_Required work_
Please repeat exactly the lines below from the one containing "부뚜막은 돌을 이용해" down to the one containing "중운도 생각해 보면 굉장히", both included, and nothing else.

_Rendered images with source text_
>>

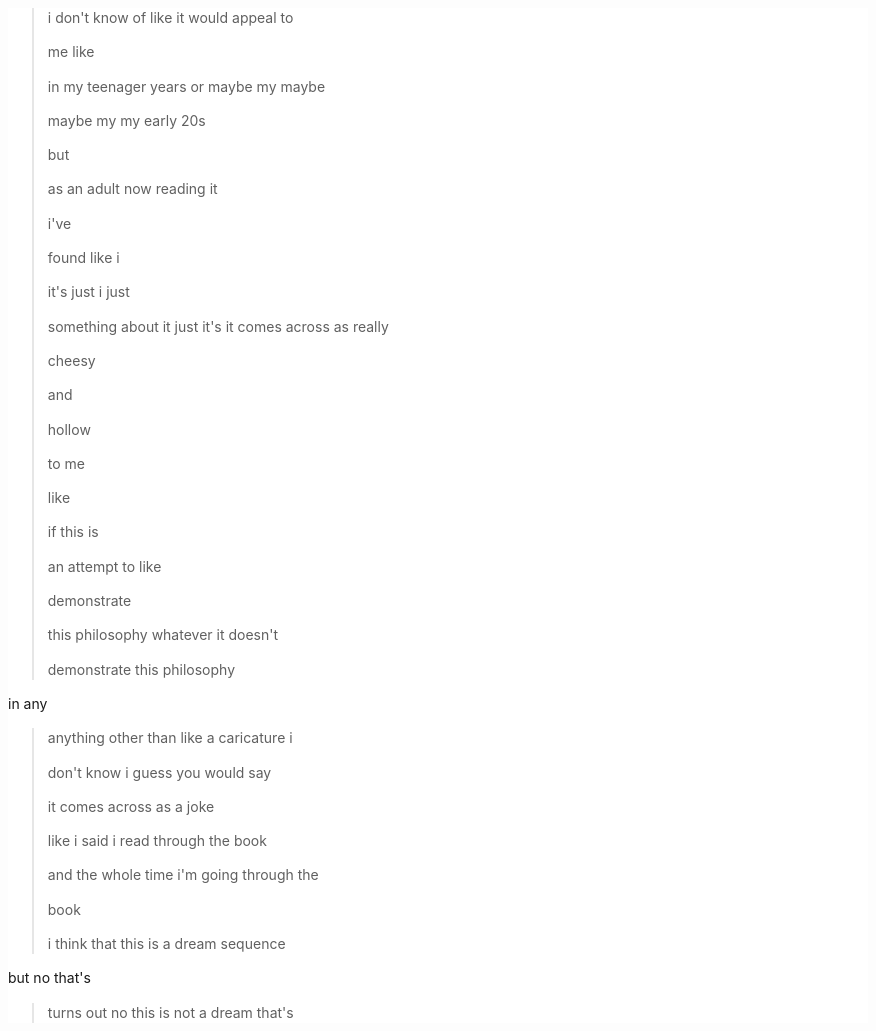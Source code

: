 > i don&#39;t know of like it would appeal to
>
> me like
>
> in my teenager years or maybe my maybe
>
> maybe my my 
early 20s
>
> but
>
> as an adult now reading it
>
> i&#39;ve
>
> found like i
>
> it&#39;s just 
i just
>
> something about it just it&#39;s 
it comes across as really
>
> cheesy
>
> and
>
> hollow
>
> to me
>
> like
>
> if this is
>
> an attempt to like
>
> demonstrate
>
> this philosophy whatever it doesn&#39;t
>
> demonstrate this philosophy
>
> 
in any
>
> anything other than like a caricature i
>
> don&#39;t know i guess you would say
>
> it comes across as a joke
>
> like i said i read through the book
>
> and the whole time i&#39;m going through the
>
> book
>
> i think that this is a dream sequence
>
> 
but no that&#39;s
>
> turns out no this is not a dream that&#39;s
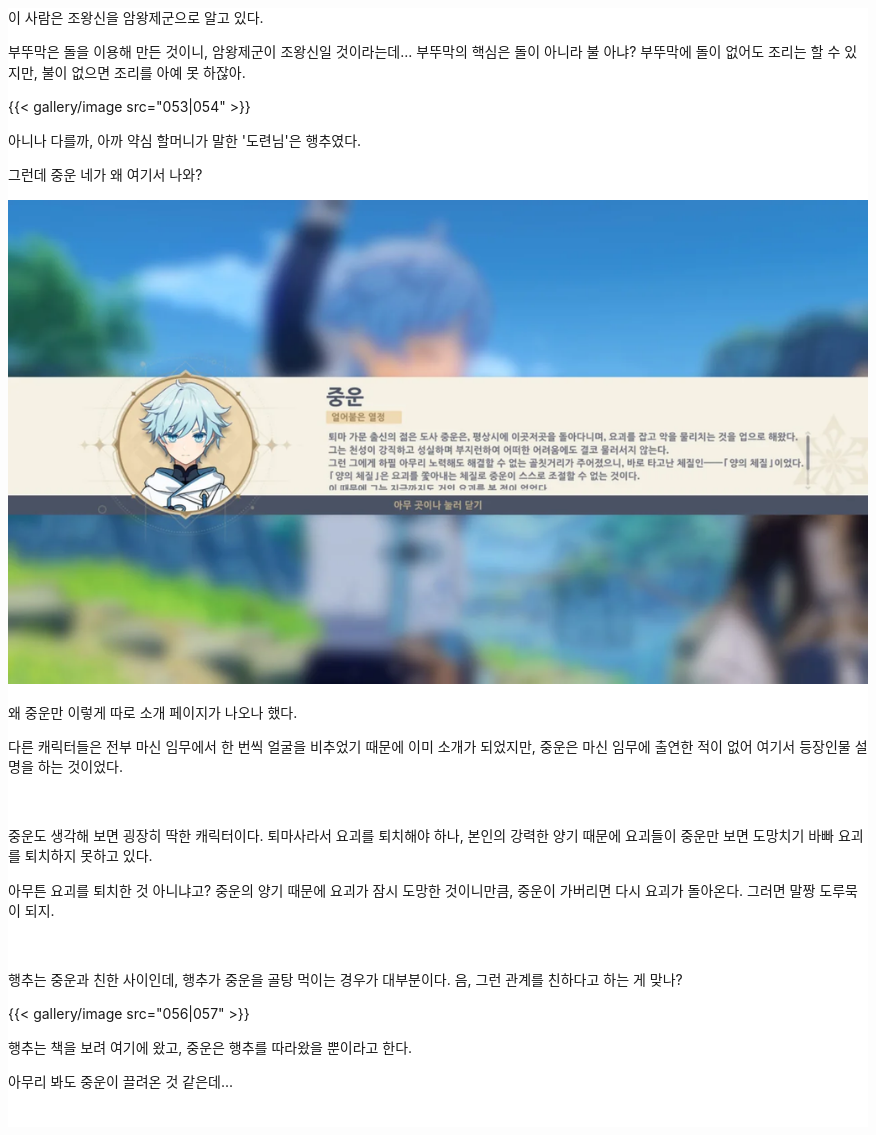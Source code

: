 이 사람은 조왕신을 암왕제군으로 알고 있다.

부뚜막은 돌을 이용해 만든 것이니, 암왕제군이 조왕신일 것이라는데... 부뚜막의 핵심은 돌이 아니라 불 아냐? 부뚜막에 돌이 없어도 조리는 할 수 있지만, 불이 없으면 조리를 아예 못 하잖아.

{{< gallery/image src="053|054" >}}

아니나 다를까, 아까 약심 할머니가 말한 '도련님'은 행추였다.

그런데 중운 네가 왜 여기서 나와?

![](055.webp)

왜 중운만 이렇게 따로 소개 페이지가 나오나 했다.

다른 캐릭터들은 전부 마신 임무에서 한 번씩 얼굴을 비추었기 때문에 이미 소개가 되었지만, 중운은 마신 임무에 출연한 적이 없어 여기서 등장인물 설명을 하는 것이었다.

&nbsp;

중운도 생각해 보면 굉장히 딱한 캐릭터이다. 퇴마사라서 요괴를 퇴치해야 하나, 본인의 강력한 양기 때문에 요괴들이 중운만 보면 도망치기 바빠 요괴를 퇴치하지 못하고 있다.

아무튼 요괴를 퇴치한 것 아니냐고? 중운의 양기 때문에 요괴가 잠시 도망한 것이니만큼, 중운이 가버리면 다시 요괴가 돌아온다. 그러면 말짱 도루묵이 되지.

&nbsp;

행추는 중운과 친한 사이인데, 행추가 중운을 골탕 먹이는 경우가 대부분이다. 음, 그런 관계를 친하다고 하는 게 맞나?

{{< gallery/image src="056|057" >}}

행추는 책을 보려 여기에 왔고, 중운은 행추를 따라왔을 뿐이라고 한다.

아무리 봐도 중운이 끌려온 것 같은데...

&nbsp;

<<

_Exercise response_
부뚜막은 돌을 이용해 만든 것이니, 암왕제군이 조왕신일 것이라는데... 부뚜막의 핵심은 돌이 아니라 불 아냐? 부뚜막에 돌이 없어도 조리는 할 수 있지만, 불이 없으면 조리를 아예 못 하잖아.

{{< gallery/image src="053|054" >}}

아니나 다를까, 아까 약심 할머니가 말한 '도련님'은 행추였다.

그런데 중운 네가 왜 여기서 나와?

![](055.webp)

왜 중운만 이렇게 따로 소개 페이지가 나오나 했다.

다른 캐릭터들은 전부 마신 임무에서 한 번씩 얼굴을 비추었기 때문에 이미 소개가 되었지만, 중운은 마신 임무에 출연한 적이 없어 여기서 등장인물 설명을 하는 것이었다.

&nbsp;

중운도 생각해 보면 굉장히 딱한 캐릭터이다. 퇴마사라서 요괴를 퇴치해야 하나, 본인의 강력한 양기 때문에 요괴들이 중운만 보면 도망치기 바빠 요괴를 퇴치하지 못하고 있다.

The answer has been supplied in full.